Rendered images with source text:
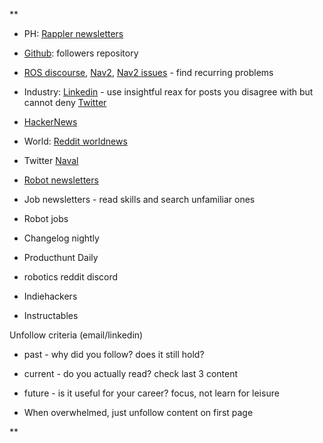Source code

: **

- PH: [Rappler newsletters](https://mail.google.com/mail/u/0/#label/Current+Events)
    
- [Github](https://github.com/): followers repository
    
- [ROS discourse](https://discourse.ros.org/), [Nav2](https://discourse.ros.org/c/navigation/44), [Nav2 issues](https://github.com/ros-planning/navigation2/issues) - find recurring problems
    
- Industry: [Linkedin](https://www.linkedin.com/) - use insightful reax for posts you disagree with but cannot deny [Twitter](http://twitter.com)
    
- [HackerNews](https://mail.google.com/mail/u/0/#search/from%3Ahackernewsletter.com)
    
- World: [Reddit worldnews](https://www.reddit.com/r/worldnews/top/?t=day)
    
- Twitter [Naval](https://twitter.com/naval/)
    
- [Robot newsletters](https://mail.google.com/mail/u/0/#label/Tech+News)
    

- Job newsletters - read skills and search unfamiliar ones
    
- Robot jobs
    
- Changelog nightly
    
- Producthunt Daily
    
- robotics reddit discord
    
- Indiehackers
    
- Instructables
    

  

Unfollow criteria (email/linkedin)

- past - why did you follow? does it still hold?
    
- current - do you actually read? check last 3 content
    
- future - is it useful for your career? focus, not learn for leisure
    
- When overwhelmed, just unfollow content on first page
    

**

**WHAT THE TASK REQUIRES:** Wherever the string "reddit" appears in a line above, copy that line.

**EXPECTED ANSWER:**
- World: [Reddit worldnews](https://www.reddit.com/r/worldnews/top/?t=day)
- robotics reddit discord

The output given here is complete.